[TASK DESCRIPTION] All lines from the one with "Add a bit of" to the end of the entries below must be written out exactly. Leave out any other line.

[WORKING DATA]
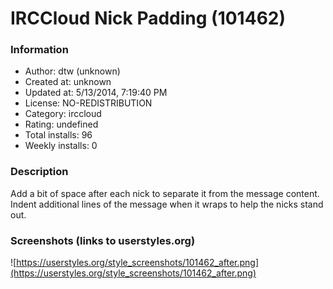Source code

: # IRCCloud Nick Padding (101462)

### Information
- Author: dtw (unknown)
- Created at: unknown
- Updated at: 5/13/2014, 7:19:40 PM
- License: NO-REDISTRIBUTION
- Category: irccloud
- Rating: undefined
- Total installs: 96
- Weekly installs: 0


### Description
Add a bit of space after each nick to separate it from the message content.  Indent additional lines of the message when it wraps to help the nicks stand out.


### Screenshots (links to userstyles.org)
![https://userstyles.org/style_screenshots/101462_after.png](https://userstyles.org/style_screenshots/101462_after.png)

[EXERCISE RESPONSE]
Add a bit of space after each nick to separate it from the message content.  Indent additional lines of the message when it wraps to help the nicks stand out.


### Screenshots (links to userstyles.org)
![https://userstyles.org/style_screenshots/101462_after.png](https://userstyles.org/style_screenshots/101462_after.png)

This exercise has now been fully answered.